The problem with the LAMMPS interface (and please, keep in mind that I'm not pushing for the inclusion of my patch again, this is, from my point of view, more like an academical discussion than anything else) is that on errors it will cause the termination of the whole program that's linking it.
If someone includes a fix in LAMMPS that dereferences NULL and causes a segmentation fault, no one will ever complain if the code crashed, not with you at least (in fact, you can't avoid it), but if a runtime error happens, as a library, LAMMPS should make the error transparent to the user and guarantee that at least the LAMMPS instance could be correctly finalized (no segfaults or leaks of sort), this at least in principle.
Now, I will not repeat the arguments already exposed by Axel (if not else, because they prove me wrong ) and I agree that LAMMPS should probably keep going on the tracks it is already, especially if a change of direction would come for the sake of very dubious benefits (as Axel correctly pointed out).
I wouldn't ever barter a better library interface with the intuitive and clean "plug in" interface LAMMPS it's featuring right now, but as a matter of principle, a library to be called that in a proper way, should have some well defined characteristics, one of them is not to change the state of the calling program in other ways than the ones exposed by the caller itself (usually with arguments passing), which includes killing the program altogether.
You can change this to giving an error return via
MPI_Errhandler_set(). However, some errors leave
MPI in a bad state, where all future calls just return
an error. So you are effectively dead. Moreover, there
are errors that can occur inside MPI which can not be
recovered from even to give an error return, they just abort,
e.g. dropping a message, due to memory issues.

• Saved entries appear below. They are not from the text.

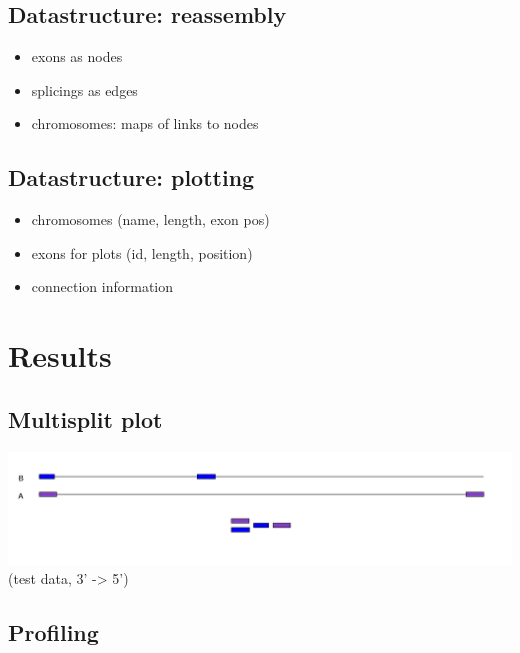 \documentclass[presentation]{beamer}
\begin{document}
\subsection*{Datastructure: reassembly}
\label{sec-2-2}

\begin{itemize}
\item exons as nodes
\item splicings as edges
\item chromosomes: maps of links to nodes
\end{itemize}

\subsection*{Datastructure: plotting}
\label{sec-2-3}

\begin{itemize}
\item chromosomes (name, length, exon pos)
\item exons for plots (id, length, position)
\item connection information
\end{itemize}

\section*{Results}
\label{sec-3}

\subsection*{Multisplit plot}
\label{sec-3-1}

\includegraphics[width=.9\linewidth]{./cb2/snapshot1.png}
(test data, 3' -> 5')

\subsection*{Profiling}
\label{sec-3-2}
\end{document}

yes, but again they are examples that come as a result of the misuse of the MPI interface itself (e.g. passing a wrong shaped memory array, or a NULL pointer) or of some catastrophic system wide error, For normal, run-time errors, the "err" variable value can be retrieved and, although it gives no other choice to the user but to finalize the MPI interface, it still doesn't mess up the user's memory in the process, at least not intentionally.
I agree with Axel that there are many LAMMPS errors which are
detected too deep to do anything useful to recover. Even syntax
errors in an input command may not be detected until new classes
and memory have been allocated, and the code is not written
to allow those conditions to be recovered from, e.g. to avoid losing
memory, or to unset things that were partially setup before the
error was detected.
I do agree, however, it might still be nice to let the
driver program trap these errors, via the exception mechanism
you propose. You should just realize the only safe thing to
do is destruct LAMMPS, and reinstantiate it. Even that can't
be guaranteed to be "safe" I don't think. At a minimum memory
could be lost - possibly the destruct() could crash.

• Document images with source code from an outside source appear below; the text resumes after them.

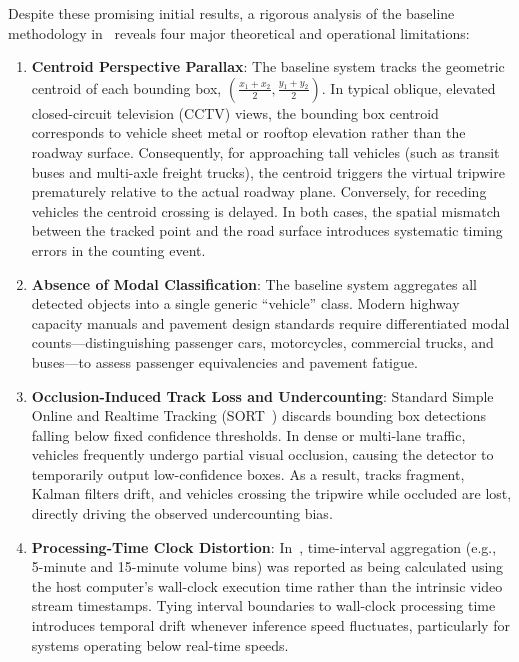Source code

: Despite these promising initial results, a rigorous analysis of the baseline methodology in~\cite{majumder2023automated} reveals four major theoretical and operational limitations:
\begin{enumerate}
    \item \textbf{Centroid Perspective Parallax}: The baseline system tracks the geometric centroid of each bounding box, $(\frac{x_1+x_2}{2}, \frac{y_1+y_2}{2})$. In typical oblique, elevated closed-circuit television (CCTV) views, the bounding box centroid corresponds to vehicle sheet metal or rooftop elevation rather than the roadway surface. Consequently, for approaching tall vehicles (such as transit buses and multi-axle freight trucks), the centroid triggers the virtual tripwire prematurely relative to the actual roadway plane. Conversely, for receding vehicles the centroid crossing is delayed. In both cases, the spatial mismatch between the tracked point and the road surface introduces systematic timing errors in the counting event.
    \item \textbf{Absence of Modal Classification}: The baseline system aggregates all detected objects into a single generic ``vehicle'' class. Modern highway capacity manuals and pavement design standards require differentiated modal counts---distinguishing passenger cars, motorcycles, commercial trucks, and buses---to assess passenger equivalencies and pavement fatigue.
    \item \textbf{Occlusion-Induced Track Loss and Undercounting}: Standard Simple Online and Realtime Tracking (SORT~\cite{bewley2016sort}) discards bounding box detections falling below fixed confidence thresholds. In dense or multi-lane traffic, vehicles frequently undergo partial visual occlusion, causing the detector to temporarily output low-confidence boxes. As a result, tracks fragment, Kalman filters drift, and vehicles crossing the tripwire while occluded are lost, directly driving the observed undercounting bias.
    \item \textbf{Processing-Time Clock Distortion}: In~\cite{majumder2023automated}, time-interval aggregation (e.g., 5-minute and 15-minute volume bins) was reported as being calculated using the host computer's wall-clock execution time rather than the intrinsic video stream timestamps. Tying interval boundaries to wall-clock processing time introduces temporal drift whenever inference speed fluctuates, particularly for systems operating below real-time speeds.
\end{enumerate}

you are right, and I have to admit that I thought about the "scenarios" I pointed you in the last mail, and I concluded that some of them where quite bogus.
Both keeping an unstable version of LAMMPS that could be deeply corrupted by an error, or risking a memory leak (if not a segfault altogether) by finalizing the corrupted instance isn't the kind of risk I would take in one of my code, so why should some one else?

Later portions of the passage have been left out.